Creighton University's Jesuit Community
click here for photo and information about the writer

Saturday of the Fourth Week of Lent
Lectionary: 249


Jeremiah 11:18-20
PS 7:2-3, 9bc-10, 11-12
John 7:40-53

Praying Lent Home

Daily Lent Prayer

“Truth”, said Flannery O’Connor, “does not change according to our ability to stomach it.”

Indeed coming around to accept a hard truth often takes time and slow digestion. It forces us to reorganize our world and make room for something which was not previously there. The end result, usually, is our having to conform ourselves to this new revelation, this new idea, this new belief; and we are changed.

Today’s Gospel begins with a division among the crowd about Jesus’ identity and ends with a division amongst the Pharisees and their guards who return empty handed after being sent out to apprehend Jesus. When questioned on this point they can only reply: “Never has anyone spoken like this man.” Their sense of unsettled bewilderment has all the hallmarks of having come face to face with a new truth; a new experience which, if slowly digested, will end in a fundamental change in their lives.

How could they go on serving their current masters? How could they go on in their present mode of life?

Contrasted with the honest confusion of the guards is the stubborn self-deception of their masters, the Pharisees. They utilize their theological sophistication and knowledge of the law to bring the weight of their religious authority against Jesus. Their argument, when examined, is an argument from authority; they don’t attempt to mount a reasonable challenge to Jesus’ words. Yet Nicodemus, himself a Pharisee, responds with a principle of the law which would have no person condemned before being properly assessed. With their argument increasingly falling apart, the Pharisees respond, almost desperately, with the statement that no prophet comes from Galilee; completely ignoring Nicodemus’ point.

Truth often causes a kind of division. When spoken, it forces a decision. Do we accept what we are hearing, or not?
Human beings were made for truth; we have a natural inclination to receive it. Saint Thomas Aquinas would say that truth is “the formal object of the intellect;” which is a technical way of saying that we were created to be the kind of things which naturally respond to the truth. And experience should bear this out for us.

How often in our own lives have we heard something which, while at first unsettling, contained some attractive element which we couldn’t ignore? Some piece of information or experience which drew us to it, almost in spite of itself?
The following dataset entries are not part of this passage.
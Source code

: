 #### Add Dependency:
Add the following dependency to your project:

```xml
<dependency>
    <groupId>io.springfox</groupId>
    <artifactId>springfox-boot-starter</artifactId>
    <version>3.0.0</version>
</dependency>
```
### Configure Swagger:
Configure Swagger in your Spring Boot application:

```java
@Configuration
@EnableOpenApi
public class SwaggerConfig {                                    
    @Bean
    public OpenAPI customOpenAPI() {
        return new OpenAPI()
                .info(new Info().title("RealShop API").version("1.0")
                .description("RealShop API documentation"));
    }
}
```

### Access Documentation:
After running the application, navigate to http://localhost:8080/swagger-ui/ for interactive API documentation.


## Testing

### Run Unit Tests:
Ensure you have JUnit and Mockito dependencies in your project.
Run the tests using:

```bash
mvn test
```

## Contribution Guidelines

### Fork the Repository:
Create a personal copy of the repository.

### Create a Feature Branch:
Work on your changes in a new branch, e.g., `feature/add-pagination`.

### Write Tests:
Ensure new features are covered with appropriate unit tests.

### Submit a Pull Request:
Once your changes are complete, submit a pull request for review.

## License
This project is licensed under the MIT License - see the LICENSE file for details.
I myself am a convert to Catholicism, and I remember the first time I considered the possibility of becoming Catholic. At the time it conflicted both with my view of the world and my view of how I would live my life. Yet there was something present in the idea which I could not ignore, some attractive element which could not be discarded.

I can easily identify with the experience of the guards in today’s Gospel; and I do remember being asked by a friend about my belief in Jesus during my conversion process. I don’t recall my exact answer; but it might as well have been: “Never has anyone spoken like this man”.